The consolidated balance sheet for the company follows these principles and is able to give a clear picture of how the subsidiaries combine with the overall balance sheet of the company. For this analysis I am using the consolidated sheet as reported by the company.
Reported Financial Performance:
The in the last FY2010-11, the company’s total revenue and PAT decreased on a YoY basis, but the reduction in PAT reduced by 50% where as the revenue dropped by about 10%. Upon investigating, one can see that this is due to increased inventories and sundry debtors that had reduced the cash flow from operations to a great extent. In terms of company itself, the previous recession lasted longer for its clients.

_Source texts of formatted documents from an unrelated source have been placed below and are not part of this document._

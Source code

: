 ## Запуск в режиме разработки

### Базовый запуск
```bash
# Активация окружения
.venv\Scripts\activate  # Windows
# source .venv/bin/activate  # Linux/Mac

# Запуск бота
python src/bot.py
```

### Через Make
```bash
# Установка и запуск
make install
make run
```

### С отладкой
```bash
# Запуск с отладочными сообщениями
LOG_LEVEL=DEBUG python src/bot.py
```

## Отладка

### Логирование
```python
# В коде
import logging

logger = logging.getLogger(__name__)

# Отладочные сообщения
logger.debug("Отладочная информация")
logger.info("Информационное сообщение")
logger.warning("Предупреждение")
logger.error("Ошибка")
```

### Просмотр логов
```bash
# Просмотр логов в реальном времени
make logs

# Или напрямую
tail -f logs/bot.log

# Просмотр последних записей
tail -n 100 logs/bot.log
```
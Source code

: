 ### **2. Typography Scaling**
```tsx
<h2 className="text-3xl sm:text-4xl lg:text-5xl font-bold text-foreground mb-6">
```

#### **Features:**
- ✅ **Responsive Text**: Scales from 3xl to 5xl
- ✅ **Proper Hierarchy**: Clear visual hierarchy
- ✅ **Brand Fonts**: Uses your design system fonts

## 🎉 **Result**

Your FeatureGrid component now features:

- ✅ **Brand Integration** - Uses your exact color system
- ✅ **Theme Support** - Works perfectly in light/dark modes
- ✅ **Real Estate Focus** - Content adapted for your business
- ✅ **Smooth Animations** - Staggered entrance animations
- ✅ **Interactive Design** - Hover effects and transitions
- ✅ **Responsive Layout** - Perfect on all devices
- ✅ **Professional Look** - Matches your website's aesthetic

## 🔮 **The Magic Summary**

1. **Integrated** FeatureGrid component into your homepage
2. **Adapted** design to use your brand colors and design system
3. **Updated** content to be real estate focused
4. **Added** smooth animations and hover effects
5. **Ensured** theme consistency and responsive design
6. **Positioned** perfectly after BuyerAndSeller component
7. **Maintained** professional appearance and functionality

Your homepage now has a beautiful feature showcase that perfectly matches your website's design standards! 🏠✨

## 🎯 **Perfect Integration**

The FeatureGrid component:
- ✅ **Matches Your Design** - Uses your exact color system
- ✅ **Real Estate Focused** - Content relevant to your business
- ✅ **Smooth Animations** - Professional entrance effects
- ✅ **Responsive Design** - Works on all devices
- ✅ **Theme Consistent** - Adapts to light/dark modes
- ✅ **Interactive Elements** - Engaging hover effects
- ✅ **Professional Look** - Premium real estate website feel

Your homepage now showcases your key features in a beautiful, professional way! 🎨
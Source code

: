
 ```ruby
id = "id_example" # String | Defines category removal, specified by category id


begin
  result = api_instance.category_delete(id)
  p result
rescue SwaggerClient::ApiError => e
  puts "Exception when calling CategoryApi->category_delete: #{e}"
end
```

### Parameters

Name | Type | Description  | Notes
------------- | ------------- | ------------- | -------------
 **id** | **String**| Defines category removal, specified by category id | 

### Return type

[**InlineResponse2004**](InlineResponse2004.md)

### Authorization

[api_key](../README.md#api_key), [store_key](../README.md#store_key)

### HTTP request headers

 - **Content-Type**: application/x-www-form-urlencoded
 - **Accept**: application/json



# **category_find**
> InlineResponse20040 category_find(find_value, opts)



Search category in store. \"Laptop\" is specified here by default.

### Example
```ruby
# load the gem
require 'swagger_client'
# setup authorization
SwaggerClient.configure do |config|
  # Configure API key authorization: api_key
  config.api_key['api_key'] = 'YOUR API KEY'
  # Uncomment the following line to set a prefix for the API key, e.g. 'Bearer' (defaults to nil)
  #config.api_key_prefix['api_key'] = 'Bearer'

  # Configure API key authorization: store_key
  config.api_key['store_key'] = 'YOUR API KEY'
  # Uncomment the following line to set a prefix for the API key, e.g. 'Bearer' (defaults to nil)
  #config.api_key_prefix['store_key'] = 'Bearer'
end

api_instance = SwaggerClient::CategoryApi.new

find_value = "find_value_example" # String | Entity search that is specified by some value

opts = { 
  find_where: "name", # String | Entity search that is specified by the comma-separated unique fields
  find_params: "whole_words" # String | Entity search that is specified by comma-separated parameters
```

Below is a high level view of the company’s finances as reported In its annual report (consolidated)
FY |
2008-09 |
2009-10 |
2010-11 |
Net Sales (Rs. Cr) |
954.22 |
734.44 |
664.93 |
Reported pat (Rs. Cr) |
117.54 |
119.83 |
57 |
Average Net Worth (Rs. Cr) |
392.39 |
481.38 |
543.37 |
Free Cash Flows to Equity Owners:
Along with the above finances, one can look at the below measures from the company’s annual financial statements (consolidated).
FY |
2008-09 |
2009-10 |
2010-11 |
Cap Ex |
30.22 |
-9.04 |
15.43 |
Dep + Amortization |
8.87 |
10.74 |
11.2 |
Absolute change in Non-Cash W/C |
-63.8 |
54.89 |
-42.99 |
Total Increase in Debt |
16.53 |
-18.16 |
0 |
Total Increase in Deferred Tax Liability |
1.82 |
1.22 |
0.81 |
One can see that the company’s Non-Cash working capital is really fluctuating from a year to year basis. Within the details of the balance sheet, one can see that in 2010-11 there was a huge amount of money blocked in trade receivables and inventory. To take care of such fluctuating performances on Working Capital, I have normalized the Non-Cash working capital over the past 6 FY.
Also, on the debt side, the big positive is that the company is a zero debt company for now. In fact the company took some debt 2 years ago but paid it back in full the next year.
When I normalized the above factors and calculated the FCFE, I get the following data (all amounts in Rs. Cr and for consolidated):
Average last 3 FY Sales |
784.5 |
Net Profit (latest) |
57.0 |
Cash Value |
426.3 |
Latest FCFE after Normalization of Debt and Capex |
50.2 |
Latest FCFE before Normalization of Debt and Capex |
14.4 |
Average FCFE after normalization for the past 3 years |
87.7 |
Average FCFE before normalization for the past 3 years |
82.3 |
Clearly for PRAJ, one can see that the last year’s performance was much worse than he previous years. That tells us that last year has truly been one poor year and that single performance can be discounted, if other parameters are good.
Fit vs Flab:
The Company is in WOW condition. It is a zero debt company, despite being in business similar to heave engineering. It has been this way in its bad years too. It means that if time comes, the company has a LOT of leverage to borrow its way out of tough situations. When one looks at the latest financials, one will find:
- Current assets are also much greater than current liabilities.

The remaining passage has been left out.